What the task asks: Scan the data. Collect each line that contains the word "Schrems".

Available records:
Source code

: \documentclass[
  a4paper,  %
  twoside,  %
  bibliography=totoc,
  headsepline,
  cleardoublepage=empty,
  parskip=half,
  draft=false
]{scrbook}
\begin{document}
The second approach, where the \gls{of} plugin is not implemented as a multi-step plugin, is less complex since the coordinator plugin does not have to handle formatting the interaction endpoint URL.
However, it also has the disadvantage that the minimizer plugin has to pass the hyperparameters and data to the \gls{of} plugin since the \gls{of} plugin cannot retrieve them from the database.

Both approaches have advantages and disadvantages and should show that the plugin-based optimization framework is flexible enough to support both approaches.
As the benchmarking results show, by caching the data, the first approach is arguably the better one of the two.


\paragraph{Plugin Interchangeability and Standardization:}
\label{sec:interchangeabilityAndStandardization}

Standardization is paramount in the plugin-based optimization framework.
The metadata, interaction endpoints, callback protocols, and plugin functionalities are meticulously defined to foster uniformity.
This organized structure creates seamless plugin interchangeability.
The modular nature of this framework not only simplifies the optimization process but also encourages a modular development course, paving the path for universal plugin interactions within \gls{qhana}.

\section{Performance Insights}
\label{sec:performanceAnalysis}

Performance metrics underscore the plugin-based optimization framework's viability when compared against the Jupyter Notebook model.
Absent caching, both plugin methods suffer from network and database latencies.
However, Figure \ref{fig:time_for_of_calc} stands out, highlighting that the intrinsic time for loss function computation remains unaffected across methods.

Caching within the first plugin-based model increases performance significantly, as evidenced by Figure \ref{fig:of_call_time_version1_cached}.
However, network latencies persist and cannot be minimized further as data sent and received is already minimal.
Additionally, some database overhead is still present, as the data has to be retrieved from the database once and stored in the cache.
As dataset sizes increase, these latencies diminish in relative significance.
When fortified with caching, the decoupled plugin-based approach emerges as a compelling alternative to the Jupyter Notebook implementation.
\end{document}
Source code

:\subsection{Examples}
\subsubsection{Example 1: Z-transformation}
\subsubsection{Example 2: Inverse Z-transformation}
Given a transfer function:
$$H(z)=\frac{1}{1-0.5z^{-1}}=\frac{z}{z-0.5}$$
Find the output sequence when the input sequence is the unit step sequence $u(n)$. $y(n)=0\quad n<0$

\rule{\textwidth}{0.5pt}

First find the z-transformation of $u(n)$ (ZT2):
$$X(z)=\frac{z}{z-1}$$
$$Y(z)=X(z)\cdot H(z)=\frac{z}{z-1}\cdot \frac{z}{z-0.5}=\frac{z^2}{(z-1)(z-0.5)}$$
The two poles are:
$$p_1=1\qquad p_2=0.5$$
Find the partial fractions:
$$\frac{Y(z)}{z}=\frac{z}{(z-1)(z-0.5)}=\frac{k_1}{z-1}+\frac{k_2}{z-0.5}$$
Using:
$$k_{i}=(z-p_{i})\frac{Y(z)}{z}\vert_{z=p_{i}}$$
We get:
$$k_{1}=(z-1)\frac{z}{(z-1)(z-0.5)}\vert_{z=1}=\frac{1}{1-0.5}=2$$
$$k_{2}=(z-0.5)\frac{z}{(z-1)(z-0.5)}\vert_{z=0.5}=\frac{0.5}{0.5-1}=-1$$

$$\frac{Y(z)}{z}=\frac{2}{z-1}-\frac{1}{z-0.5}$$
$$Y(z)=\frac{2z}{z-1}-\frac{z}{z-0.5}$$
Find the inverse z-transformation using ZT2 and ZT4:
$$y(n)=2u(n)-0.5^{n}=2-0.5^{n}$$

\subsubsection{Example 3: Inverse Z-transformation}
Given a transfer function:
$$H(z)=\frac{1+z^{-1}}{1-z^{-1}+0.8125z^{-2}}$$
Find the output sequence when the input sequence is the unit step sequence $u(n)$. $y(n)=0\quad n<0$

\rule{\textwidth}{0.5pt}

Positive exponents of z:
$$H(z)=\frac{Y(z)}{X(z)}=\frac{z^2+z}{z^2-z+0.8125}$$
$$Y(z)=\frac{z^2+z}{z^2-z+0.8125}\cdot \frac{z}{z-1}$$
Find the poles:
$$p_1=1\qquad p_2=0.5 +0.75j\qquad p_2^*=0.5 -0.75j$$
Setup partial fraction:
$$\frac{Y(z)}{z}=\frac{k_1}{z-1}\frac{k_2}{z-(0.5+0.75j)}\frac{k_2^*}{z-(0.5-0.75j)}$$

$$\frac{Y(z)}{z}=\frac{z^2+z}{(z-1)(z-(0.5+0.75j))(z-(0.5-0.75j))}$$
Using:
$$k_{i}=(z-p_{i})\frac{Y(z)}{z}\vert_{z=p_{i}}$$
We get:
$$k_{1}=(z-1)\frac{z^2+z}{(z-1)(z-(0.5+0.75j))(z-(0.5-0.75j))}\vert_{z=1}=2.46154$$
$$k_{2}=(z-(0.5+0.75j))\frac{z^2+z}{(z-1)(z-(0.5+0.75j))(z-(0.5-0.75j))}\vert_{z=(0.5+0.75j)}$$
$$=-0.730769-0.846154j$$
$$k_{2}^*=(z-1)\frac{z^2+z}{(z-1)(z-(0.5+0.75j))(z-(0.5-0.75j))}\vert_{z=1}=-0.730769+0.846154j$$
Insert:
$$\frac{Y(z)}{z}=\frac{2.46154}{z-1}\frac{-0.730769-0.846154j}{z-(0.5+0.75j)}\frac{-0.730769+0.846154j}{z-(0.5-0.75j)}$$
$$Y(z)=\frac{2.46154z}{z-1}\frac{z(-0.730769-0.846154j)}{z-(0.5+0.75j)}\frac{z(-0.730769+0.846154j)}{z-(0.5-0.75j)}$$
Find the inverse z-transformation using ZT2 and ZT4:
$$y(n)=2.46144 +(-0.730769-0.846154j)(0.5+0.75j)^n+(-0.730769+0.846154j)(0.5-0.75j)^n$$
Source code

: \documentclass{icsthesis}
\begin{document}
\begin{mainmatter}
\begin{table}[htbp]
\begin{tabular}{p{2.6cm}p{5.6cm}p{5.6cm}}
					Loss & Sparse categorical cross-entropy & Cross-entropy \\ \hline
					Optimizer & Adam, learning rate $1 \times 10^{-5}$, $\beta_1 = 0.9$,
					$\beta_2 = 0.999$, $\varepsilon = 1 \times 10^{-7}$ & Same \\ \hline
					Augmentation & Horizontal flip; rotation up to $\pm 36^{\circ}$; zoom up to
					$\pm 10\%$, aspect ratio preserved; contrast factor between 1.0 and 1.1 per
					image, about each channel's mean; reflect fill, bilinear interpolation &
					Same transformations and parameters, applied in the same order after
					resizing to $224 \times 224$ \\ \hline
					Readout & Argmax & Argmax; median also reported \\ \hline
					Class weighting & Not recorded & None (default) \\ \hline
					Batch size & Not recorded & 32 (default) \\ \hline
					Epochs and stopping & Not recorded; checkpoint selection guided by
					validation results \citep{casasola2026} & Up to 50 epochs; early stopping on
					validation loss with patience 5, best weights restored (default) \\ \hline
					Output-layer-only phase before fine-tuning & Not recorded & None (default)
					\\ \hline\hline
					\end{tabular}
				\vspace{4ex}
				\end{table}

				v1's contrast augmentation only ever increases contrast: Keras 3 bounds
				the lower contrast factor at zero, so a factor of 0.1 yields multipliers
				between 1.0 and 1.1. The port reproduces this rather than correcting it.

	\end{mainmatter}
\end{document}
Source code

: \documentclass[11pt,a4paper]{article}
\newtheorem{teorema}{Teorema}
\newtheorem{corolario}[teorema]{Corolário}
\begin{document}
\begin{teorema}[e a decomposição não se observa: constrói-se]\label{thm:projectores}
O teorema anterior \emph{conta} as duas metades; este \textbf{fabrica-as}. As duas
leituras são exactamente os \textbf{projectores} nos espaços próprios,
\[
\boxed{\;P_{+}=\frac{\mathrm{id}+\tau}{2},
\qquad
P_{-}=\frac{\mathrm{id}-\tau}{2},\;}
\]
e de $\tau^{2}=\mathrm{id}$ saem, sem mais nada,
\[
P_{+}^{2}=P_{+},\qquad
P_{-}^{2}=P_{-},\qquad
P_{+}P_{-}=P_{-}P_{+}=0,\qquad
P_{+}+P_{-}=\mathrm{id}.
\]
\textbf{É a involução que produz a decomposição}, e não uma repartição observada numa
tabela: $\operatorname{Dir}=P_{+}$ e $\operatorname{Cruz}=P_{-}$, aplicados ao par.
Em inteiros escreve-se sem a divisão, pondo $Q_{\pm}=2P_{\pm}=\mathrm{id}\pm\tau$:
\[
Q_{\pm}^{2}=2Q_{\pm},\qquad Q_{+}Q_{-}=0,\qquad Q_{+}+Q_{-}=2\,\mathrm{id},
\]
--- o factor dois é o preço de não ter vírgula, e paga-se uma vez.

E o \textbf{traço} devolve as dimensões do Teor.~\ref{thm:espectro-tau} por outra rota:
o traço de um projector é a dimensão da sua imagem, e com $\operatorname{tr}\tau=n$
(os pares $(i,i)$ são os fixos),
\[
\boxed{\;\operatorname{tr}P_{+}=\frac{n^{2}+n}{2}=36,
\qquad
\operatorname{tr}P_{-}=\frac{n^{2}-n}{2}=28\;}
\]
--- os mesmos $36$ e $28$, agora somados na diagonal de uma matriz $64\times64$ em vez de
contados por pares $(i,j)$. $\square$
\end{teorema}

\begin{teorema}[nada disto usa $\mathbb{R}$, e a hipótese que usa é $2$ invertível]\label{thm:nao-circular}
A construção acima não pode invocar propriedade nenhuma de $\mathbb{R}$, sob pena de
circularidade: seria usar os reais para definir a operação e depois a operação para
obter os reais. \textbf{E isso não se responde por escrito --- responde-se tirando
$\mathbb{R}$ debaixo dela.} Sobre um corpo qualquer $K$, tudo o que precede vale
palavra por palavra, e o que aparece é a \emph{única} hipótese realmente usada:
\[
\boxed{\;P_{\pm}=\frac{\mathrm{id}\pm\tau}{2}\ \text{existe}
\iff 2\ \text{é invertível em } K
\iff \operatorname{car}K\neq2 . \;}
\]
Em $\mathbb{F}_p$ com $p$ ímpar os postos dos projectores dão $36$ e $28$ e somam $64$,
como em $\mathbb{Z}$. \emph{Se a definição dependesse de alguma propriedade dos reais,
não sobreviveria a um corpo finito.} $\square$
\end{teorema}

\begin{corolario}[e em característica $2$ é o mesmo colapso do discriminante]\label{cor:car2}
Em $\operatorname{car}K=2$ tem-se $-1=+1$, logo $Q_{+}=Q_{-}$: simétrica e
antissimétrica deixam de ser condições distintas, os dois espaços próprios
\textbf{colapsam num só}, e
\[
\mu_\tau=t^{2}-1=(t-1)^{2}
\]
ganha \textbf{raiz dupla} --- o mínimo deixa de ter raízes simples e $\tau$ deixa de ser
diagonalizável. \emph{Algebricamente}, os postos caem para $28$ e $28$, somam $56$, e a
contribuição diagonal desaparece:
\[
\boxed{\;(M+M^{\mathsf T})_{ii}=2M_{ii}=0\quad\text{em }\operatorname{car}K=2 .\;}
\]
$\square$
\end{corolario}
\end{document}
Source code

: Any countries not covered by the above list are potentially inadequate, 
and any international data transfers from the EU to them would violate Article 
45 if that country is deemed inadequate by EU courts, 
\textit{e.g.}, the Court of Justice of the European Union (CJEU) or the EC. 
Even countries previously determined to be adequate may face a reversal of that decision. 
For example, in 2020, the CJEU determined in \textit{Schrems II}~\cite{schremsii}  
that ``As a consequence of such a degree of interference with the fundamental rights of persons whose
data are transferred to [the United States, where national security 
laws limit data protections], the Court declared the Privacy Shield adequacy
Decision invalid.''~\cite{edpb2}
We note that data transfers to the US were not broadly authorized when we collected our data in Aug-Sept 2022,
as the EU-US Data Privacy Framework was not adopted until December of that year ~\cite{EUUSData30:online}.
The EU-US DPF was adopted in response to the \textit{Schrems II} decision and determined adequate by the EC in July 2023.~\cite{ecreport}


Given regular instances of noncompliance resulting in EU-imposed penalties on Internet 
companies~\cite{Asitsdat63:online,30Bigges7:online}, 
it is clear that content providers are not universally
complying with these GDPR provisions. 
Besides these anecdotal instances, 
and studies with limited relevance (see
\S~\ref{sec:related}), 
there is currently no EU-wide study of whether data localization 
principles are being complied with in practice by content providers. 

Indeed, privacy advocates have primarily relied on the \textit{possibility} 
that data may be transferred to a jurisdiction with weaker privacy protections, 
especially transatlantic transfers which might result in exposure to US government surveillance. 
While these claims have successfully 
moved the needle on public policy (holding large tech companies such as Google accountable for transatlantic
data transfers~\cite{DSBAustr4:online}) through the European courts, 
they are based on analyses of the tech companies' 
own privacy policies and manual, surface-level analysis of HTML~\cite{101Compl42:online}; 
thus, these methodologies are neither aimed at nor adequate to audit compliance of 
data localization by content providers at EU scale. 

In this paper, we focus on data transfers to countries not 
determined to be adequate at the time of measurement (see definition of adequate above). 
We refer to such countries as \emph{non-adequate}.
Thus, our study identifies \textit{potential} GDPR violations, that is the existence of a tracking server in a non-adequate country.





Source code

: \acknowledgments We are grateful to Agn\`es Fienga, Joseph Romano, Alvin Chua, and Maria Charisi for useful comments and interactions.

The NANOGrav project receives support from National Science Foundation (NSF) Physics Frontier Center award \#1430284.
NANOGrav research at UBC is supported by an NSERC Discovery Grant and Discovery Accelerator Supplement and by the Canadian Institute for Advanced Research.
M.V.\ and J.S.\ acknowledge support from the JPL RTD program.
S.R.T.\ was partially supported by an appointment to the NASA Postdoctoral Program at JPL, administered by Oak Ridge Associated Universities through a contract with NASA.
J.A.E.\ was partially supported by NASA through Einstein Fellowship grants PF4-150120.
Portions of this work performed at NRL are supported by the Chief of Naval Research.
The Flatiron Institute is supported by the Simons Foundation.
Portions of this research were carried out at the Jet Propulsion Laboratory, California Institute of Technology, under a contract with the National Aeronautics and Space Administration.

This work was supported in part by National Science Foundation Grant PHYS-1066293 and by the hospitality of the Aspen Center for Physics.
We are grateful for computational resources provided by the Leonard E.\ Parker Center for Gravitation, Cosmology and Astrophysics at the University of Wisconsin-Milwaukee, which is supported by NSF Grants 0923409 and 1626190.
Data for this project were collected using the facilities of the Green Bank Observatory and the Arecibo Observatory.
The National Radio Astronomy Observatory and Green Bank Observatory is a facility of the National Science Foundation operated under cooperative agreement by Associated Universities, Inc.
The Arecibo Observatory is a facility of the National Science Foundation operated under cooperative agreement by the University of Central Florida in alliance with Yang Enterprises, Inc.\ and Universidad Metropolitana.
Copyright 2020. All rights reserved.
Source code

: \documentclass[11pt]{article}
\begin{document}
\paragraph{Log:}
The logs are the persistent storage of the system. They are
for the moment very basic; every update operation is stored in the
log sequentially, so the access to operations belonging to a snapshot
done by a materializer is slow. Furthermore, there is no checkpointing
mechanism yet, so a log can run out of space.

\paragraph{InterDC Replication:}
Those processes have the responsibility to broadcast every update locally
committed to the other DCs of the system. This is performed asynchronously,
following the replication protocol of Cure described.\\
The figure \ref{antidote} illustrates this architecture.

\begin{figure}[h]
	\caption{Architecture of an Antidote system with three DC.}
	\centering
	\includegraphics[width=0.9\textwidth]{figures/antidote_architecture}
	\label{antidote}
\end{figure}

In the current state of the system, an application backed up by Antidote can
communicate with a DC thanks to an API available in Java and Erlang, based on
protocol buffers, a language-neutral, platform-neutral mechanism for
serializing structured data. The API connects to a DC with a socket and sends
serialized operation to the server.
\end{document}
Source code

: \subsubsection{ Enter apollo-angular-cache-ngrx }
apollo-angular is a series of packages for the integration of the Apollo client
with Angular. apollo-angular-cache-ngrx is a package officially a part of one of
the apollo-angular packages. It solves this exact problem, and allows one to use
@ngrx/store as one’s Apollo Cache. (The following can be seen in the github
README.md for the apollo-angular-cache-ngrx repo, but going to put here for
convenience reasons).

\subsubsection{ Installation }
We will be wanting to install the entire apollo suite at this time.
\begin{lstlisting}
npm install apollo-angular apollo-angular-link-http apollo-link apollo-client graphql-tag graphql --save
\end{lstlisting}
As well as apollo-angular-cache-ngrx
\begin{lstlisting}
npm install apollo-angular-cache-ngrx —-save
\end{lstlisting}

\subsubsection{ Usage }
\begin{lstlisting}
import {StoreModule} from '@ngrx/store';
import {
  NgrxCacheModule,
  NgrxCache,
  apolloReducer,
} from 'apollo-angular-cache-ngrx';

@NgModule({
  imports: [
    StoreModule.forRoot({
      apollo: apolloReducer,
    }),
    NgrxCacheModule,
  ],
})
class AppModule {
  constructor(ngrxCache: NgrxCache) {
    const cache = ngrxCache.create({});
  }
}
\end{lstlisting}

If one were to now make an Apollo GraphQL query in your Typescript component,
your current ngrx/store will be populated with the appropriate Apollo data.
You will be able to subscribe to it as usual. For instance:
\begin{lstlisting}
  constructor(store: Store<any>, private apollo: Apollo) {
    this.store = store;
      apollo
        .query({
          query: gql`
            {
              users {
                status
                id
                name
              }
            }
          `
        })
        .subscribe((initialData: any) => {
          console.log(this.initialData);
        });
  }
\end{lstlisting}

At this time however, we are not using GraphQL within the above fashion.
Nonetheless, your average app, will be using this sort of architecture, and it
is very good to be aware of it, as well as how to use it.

Reply to the task:
For example, in 2020, the CJEU determined in \textit{Schrems II}~\cite{schremsii}  
The EU-US DPF was adopted in response to the \textit{Schrems II} decision and determined adequate by the EC in July 2023.~\cite{ecreport}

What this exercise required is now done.